The Gap Year, by Sarah Bird (New York: Alfred A. Knopf, 2011)

Summary:
"From the widely-praised author of The Yokota Officers Club and The Flamenco Academy, a novel as hilarious as it is heartbreaking about a single mom and her seventeen-year-old daughter learning how to let go in that precious moment before college empties the nest.

"In The Gap Year, told with perfect pitch from both points of view, we meet Cam Lightsey, lactation consultant extraordinaire, a divorcee still secretly carrying a torch for the ex who dumped her, a suburban misfit who's given up her rebel dreams so her only child can get a good education.

"We also learn the secrets of Aubrey Lightsey, tired of being the dutiful, grade-grubbing band geek, ready to explode from wanting her 'real' life to begin, trying to figure out love with boys weaned on Internet porn.

"When Aubrey meets Tyler Moldenhauer, football idol-sex god with a dangerous past, the fuse is lit. Late bloomer Aubrey metastasizes into Cam's worst silent, sullen teen nightmare, a girl with zero interest in college. Worse, on the sly Aubrey's in touch with her father, who left when she was two to join a celebrity-ridden nutball cult.

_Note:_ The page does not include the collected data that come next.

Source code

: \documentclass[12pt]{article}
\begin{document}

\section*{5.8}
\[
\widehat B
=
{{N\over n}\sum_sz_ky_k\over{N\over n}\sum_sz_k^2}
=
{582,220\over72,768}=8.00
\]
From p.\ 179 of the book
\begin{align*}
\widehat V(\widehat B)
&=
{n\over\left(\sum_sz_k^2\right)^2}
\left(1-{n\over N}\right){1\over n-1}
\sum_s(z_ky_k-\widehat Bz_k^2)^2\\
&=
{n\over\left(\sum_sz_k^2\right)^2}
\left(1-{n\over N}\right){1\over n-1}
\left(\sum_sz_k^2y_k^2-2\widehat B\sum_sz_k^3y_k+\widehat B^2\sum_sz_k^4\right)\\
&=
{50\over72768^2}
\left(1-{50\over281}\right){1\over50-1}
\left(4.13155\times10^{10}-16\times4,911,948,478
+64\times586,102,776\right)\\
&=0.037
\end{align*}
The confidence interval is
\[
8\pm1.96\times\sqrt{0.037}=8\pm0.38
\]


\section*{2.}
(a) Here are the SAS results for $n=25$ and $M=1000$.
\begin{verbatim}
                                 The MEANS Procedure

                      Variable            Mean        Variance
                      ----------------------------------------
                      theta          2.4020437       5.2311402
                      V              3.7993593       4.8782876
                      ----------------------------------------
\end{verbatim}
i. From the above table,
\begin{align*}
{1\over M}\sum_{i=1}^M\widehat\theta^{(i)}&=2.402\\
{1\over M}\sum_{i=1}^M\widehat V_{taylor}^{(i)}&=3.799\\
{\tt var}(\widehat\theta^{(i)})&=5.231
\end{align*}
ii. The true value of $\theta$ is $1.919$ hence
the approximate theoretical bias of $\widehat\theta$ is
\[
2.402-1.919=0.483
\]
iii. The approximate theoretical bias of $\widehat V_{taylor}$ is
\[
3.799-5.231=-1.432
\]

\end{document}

"As the novel unfolds -- with humor, edge-of-your-seat suspense, and penetrating insights about love in the twenty-first century -- the dreams of daughter, mother, and father chart an inevitable, but perhaps not fatal, collision ... "


Opening Line:
"I once believed that I was physiologically incapable of being unhappy while submerged in water."

My Take:
This one was pretty darned good. As the jacket indicates, the story alternates between Cam's and Aubrey's perspectives, but also between different times; Cam's story begins in August 2010, on the eve of Aubrey's scheduled departure for far-away Peninsula College, while Aubrey's starts a year earlier, on the cusp of her senior year when heat exhaustion at band practice leads her to puke on local football star Tyler Moldenhauer.

Both characters are very well-rendered, with a realistic dose of faults. On one hand, Aubrey's so dazzled by the initial scraps of attention Tyler offers that she thinks little about what she herself wants, both in terms of friendships/ Relationships and life in general. On the other, she's seventeen, so this is probably understandable thanks to youth and hormones. It's the little touches here that make the story: Aubrey's being surprised by Tyler's "country teeth" (anyone else in Parkhaven would've had that remedied by orthodontia years ago) and touched by his calling an interviewer for the in-school TV show "son" even though they're presumably only 2 or 3 years apart.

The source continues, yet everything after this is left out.